Nothing gets Saigon foodies up in arms faster than the ratio of 10 phở restaurants to zero bánh mì place, but this disproportionate phở favoritism is just one of many ways the Michelin Guide has fumbled in its recently published guide to Vietnam.

There is no doubt that Vietnamese love awards. As a nation historically behind the world in many disciplines, from science to arts, due to wartime reasons beyond our control, Vietnam cheerily celebrates when any one of us gets recognized by the international community. When it was announced last year that the prestigious food publication Michelin Guide would unveil its first-ever Vietnam edition, local foodies were buzzing with excitement. Finally, a competitive field that we do well and can confidently surpass many developed nations — cooking and eating good food. After nearly half a year, Michelin dropped its official Vietnam guide during a ceremony in Hanoi last week. A total of 103 establishments in Saigon and Hanoi made the cut, including four single-star restaurants, one in Saigon and three in Hanoi.

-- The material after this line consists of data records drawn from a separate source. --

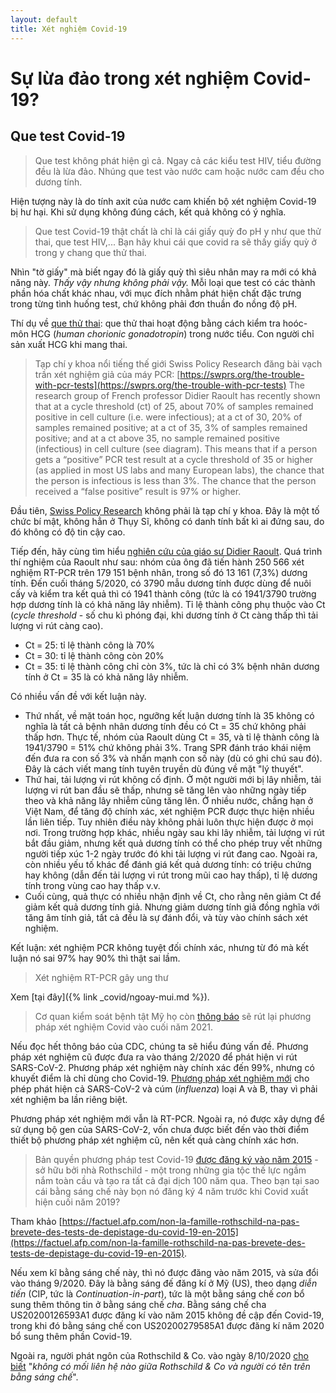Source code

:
 ```yaml
---
layout: default
title: Xét nghiệm Covid-19
---
```


# Sự lừa đảo trong xét nghiệm Covid-19?

## Que test Covid-19

> Que test không phát hiện gì cả. Ngay cả các kiểu test HIV, tiểu đường đều là lừa đảo. Nhúng que test vào nước cam hoặc nước cam đều cho dương tính.

Hiện tượng này là do tính axit của nước cam khiến bộ xét nghiệm Covid-19 bị hư hại. Khi sử dụng không đúng cách, kết quả không có ý nghĩa.

> Que test Covid-19 thật chất là chỉ là cái giấy quỳ đo pH y như que thử thai, que test HIV,... Bạn hãy khui cái que covid ra sẽ thấy giấy quỳ ở trong y chang que thử thai.

Nhìn "tờ giấy" mà biết ngay đó là giấy quỳ thì siêu nhân may ra mới có khả năng này. *Thấy vậy nhưng không phải vậy.* Mỗi loại que test có các thành phần hóa chất khác nhau, với mục đích nhằm phát hiện chất đặc trưng trong từng tình huống test, chứ không phải đơn thuần đo nồng độ pH.

Thí dụ về [que thử thai](https://www.plannedparenthood.org/learn/pregnancy/pregnancy-tests): que thử thai hoạt động bằng cách kiểm tra hoóc-môn HCG (*human chorionic gonadotropin*) trong nước tiểu. Con người chỉ sản xuất HCG khi mang thai.

> Tạp chí y khoa nổi tiếng thế giới Swiss Policy Research đăng bài vạch trần xét nghiệm giả của máy PCR: [https://swprs.org/the-trouble-with-pcr-tests](https://swprs.org/the-trouble-with-pcr-tests)
> The research group of French professor Didier Raoult has recently shown that at a cycle threshold (ct) of 25, about 70% of samples remained positive in cell culture (i.e. were infectious); at a ct of 30, 20% of samples remained positive; at a ct of 35, 3% of samples remained positive; and at a ct above 35, no sample remained positive (infectious) in cell culture (see diagram). This means that if a person gets a “positive” PCR test result at a cycle threshold of 35 or higher (as applied in most US labs and many European labs), the chance that the person is infectious is less than 3%. The chance that the person received a “false positive” result is 97% or higher.

Đầu tiên, [Swiss Policy Research](https://en.wikipedia.org/wiki/Swiss_Policy_Research) không phải là tạp chí y khoa. Đây là một tố chức bí mật, không hẳn ở Thụy Sĩ, không có danh tính bất kì ai đứng sau, do đó không có độ tin cậy cao.

Tiếp đến, hãy cùng tìm hiểu [nghiên cứu của giáo sư Didier Raoult](https://academic.oup.com/cid/article/72/11/e921/5912603). Quá trình thí nghiệm của Raoult như sau: nhóm của ông đã tiến hành 250 566 xét nghiệm RT-PCR trên 179 151 bệnh nhân, trong số đó 13 161 (7,3%) dương tính. Đến cuối tháng 5/2020, có 3790 mẫu dương tính được dùng để nuôi cấy và kiểm tra kết quả thì có 1941 thành công (tức là có 1941/3790 trường hợp dương tính là có khả năng lây nhiễm). Tỉ lệ thành công phụ thuộc vào Ct (*cycle threshold* - số chu kì phóng đại, khi dương tính ở Ct càng thấp thì tải lượng vi rút càng cao).
* Ct = 25: tỉ lệ thành công là 70%
* Ct = 30: tỉ lệ thành công còn 20%
* Ct = 35: tỉ lệ thành công chỉ còn 3%, tức là chỉ có 3% bệnh nhân dương tính ở Ct = 35 là có khả năng lây nhiễm.

Có nhiều vấn đề với kết luận này.

* Thứ nhất, về mặt toán học, ngưỡng kết luận dương tính là 35 không có nghĩa là tất cả bệnh nhân dương tính đều có Ct = 35 chứ không phải thấp hơn. Thực tế, nhóm của Raoult dùng Ct = 35, và tỉ lệ thành công là 1941/3790 = 51% chứ không phải 3%. Trang SPR đánh tráo khái niệm đến đưa ra con số 3% và nhấn mạnh con số này (dù có ghi chú sau đó). Đây là cách viết mang tính tuyên truyền dù đúng về mặt "lý thuyết".
* Thứ hai, tải lượng vi rút không cố định. Ở một người mới bị lây nhiễm, tải lượng vi rút ban đầu sẽ thấp, nhưng sẽ tăng lên vào những ngày tiếp theo và khả năng lây nhiễm cũng tăng lên. Ở nhiều nước, chẳng hạn ở Việt Nam, để tăng độ chính xác, xét nghiệm PCR được thực hiện nhiều lần liên tiếp. Tuy nhiên điều này không phải luôn thực hiện được ở mọi nơi. Trong trường hợp khác, nhiều ngày sau khi lây nhiễm, tải lượng vi rút bắt đầu giảm, nhưng kết quả dương tính có thể cho phép truy vết những người tiếp xúc 1-2 ngày trước đó khi tải lượng vi rút đang cao. Ngoài ra, còn nhiều yếu tố khác để đánh giá kết quả dương tính: có triệu chứng hay không (dẫn đến tải lượng vi rút trong mũi cao hay thấp), tỉ lệ dương tính trong vùng cao hay thấp v.v.
* Cuối cùng, quả thực có nhiều nhận định về Ct, cho rằng nên giảm Ct để giảm kết quả dương tính giả. Nhưng giảm dương tính giả đồng nghĩa với tăng âm tính giả, tất cả đều là sự đánh đổi, và tùy vào chính sách xét nghiệm.

Kết luận: xét nghiệm PCR không tuyệt đối chính xác, nhưng từ đó mà kết luận nó sai 97% hay 90% thì thật sai lầm.

> Xét nghiệm RT-PCR gây ung thư

Xem [tại đây]({% link _covid/ngoay-mui.md %}).

> Cơ quan kiểm soát bệnh tật Mỹ họ còn [thông báo](https://www.cdc.gov/csels/dls/locs/2021/07-21-2021-lab-alert-Changes_CDC_RT-PCR_SARS-CoV-2_Testing_1.html) sẽ rút lại phương pháp xét nghiệm Covid vào cuối năm 2021.

Nếu đọc hết thông báo của CDC, chúng ta sẽ hiểu đúng vấn đề. Phương pháp xét nghiệm cũ được đưa ra vào tháng 2/2020 để phát hiện vi rút SARS-CoV-2. Phương pháp xét nghiệm này chính xác đến 99%, nhưng có khuyết điểm là chỉ dùng cho Covid-19. [Phương pháp xét nghiệm mới](https://www.cdc.gov/coronavirus/2019-ncov/lab/testing.html) cho phép phát hiện cả SARS-CoV-2 và cúm (*influenza*) loại A và B, thay vì phải xét nghiệm ba lần riêng biệt.

Phương pháp xét nghiệm mới vẫn là RT-PCR. Ngoài ra, nó được xây dựng để sử dụng bộ gen của SARS-CoV-2, vốn chưa được biết đến vào thời điểm thiết bộ phương pháp xét nghiệm cũ, nên kết quả càng chính xác hơn.

> Bản quyền phương pháp test Covid-19 [được đăng ký vào năm 2015](https://pubchem.ncbi.nlm.nih.gov/patent/US-2020279585-A1) - sở hữu bởi nhà Rothschild - một trong những gia tộc thế lực ngầm nắm toàn cầu và tạo ra tất cả đại dịch 100 năm qua. Theo bạn tại sao cái bằng sáng chế này bọn nó đăng ký 4 năm trước khi Covid xuất hiện cuối năm 2019?

Tham khảo [https://factuel.afp.com/non-la-famille-rothschild-na-pas-brevete-des-tests-de-depistage-du-covid-19-en-2015](https://factuel.afp.com/non-la-famille-rothschild-na-pas-brevete-des-tests-de-depistage-du-covid-19-en-2015).

Nếu xem kĩ bằng sáng chế này, thì nó được đăng vào năm 2015, và sửa đổi vào tháng 9/2020. Đây là bằng sáng đế đăng kí ở Mỹ (US), theo dạng *diễn tiến* (CIP, tức là *Continuation-in-part*), tức là một bằng sáng chế *con* bổ sung thêm thông tin ở bằng sáng chế *cha*. Bằng sáng chế cha US20200126593A1 được đăng kí vào năm 2015 không đề cập đến Covid-19, trong khi đó bằng sáng chế con US20200279585A1 được đăng kí năm 2020 bổ sung thêm phần Covid-19.

Ngoài ra, người phát ngôn của Rothschild & Co. vào ngày 8/10/2020 [cho biết](https://factuel.afp.com/non-la-famille-rothschild-na-pas-brevete-des-tests-de-depistage-du-covid-19-en-2015) "*không có mối liên hệ nào giữa Rothschild & Co và người có tên trên bằng sáng chế*".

A global opportunity for Vietnam’s hospitality and tourism industry

The Michelin guide was started by its titular tire-producing parent company as a free add-on to give motorists tips on how to change tires, where to rest during their trips, and which places on the road serve decent refreshments. In the 1920s, the guide started giving stars to fine-dining restaurants and its reputation started growing gradually over the 20th century into the well-known culinary institution of today.

A selection of physical Michelin Guide books. Photo via Eater.

Considering its beginning in haute cuisine, I think the majority of Michelin selections on the higher end of the scale are shared by many local food enthusiasts with few exceptions. Still, certain corners of the Vietnamese cybersphere have picked apart the list over issues like consistency, industry seniority, and authenticity, wondering whether some names are deserving of the accolade.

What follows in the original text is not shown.